- [What is required] When the word "cover" appears in a line of the data below, list that line.
++++ Exercise data ++++
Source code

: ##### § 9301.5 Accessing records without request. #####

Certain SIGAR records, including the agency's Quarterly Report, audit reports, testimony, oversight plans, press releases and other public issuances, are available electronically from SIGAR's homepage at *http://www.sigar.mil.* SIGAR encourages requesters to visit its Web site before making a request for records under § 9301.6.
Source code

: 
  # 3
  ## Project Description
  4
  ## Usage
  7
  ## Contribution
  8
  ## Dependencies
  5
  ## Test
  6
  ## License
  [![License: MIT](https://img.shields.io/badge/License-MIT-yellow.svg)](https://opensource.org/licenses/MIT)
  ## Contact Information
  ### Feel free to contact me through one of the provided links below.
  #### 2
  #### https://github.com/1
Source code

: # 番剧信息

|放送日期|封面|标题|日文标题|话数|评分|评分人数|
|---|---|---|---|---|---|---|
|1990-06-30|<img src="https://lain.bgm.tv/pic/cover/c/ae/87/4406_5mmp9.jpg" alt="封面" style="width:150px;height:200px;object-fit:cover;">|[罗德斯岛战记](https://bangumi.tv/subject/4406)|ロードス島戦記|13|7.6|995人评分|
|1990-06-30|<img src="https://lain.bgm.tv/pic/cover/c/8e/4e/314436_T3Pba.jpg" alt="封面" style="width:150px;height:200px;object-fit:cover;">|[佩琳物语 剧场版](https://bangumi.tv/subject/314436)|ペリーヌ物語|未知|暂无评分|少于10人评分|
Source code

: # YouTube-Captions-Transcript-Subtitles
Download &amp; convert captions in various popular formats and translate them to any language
++++
- [Answer box]
|1990-06-30|<img src="https://lain.bgm.tv/pic/cover/c/ae/87/4406_5mmp9.jpg" alt="封面" style="width:150px;height:200px;object-fit:cover;">|[罗德斯岛战记](https://bangumi.tv/subject/4406)|ロードス島戦記|13|7.6|995人评分|
|1990-06-30|<img src="https://lain.bgm.tv/pic/cover/c/8e/4e/314436_T3Pba.jpg" alt="封面" style="width:150px;height:200px;object-fit:cover;">|[佩琳物语 剧场版](https://bangumi.tv/subject/314436)|ペリーヌ物語|未知|暂无评分|少于10人评分|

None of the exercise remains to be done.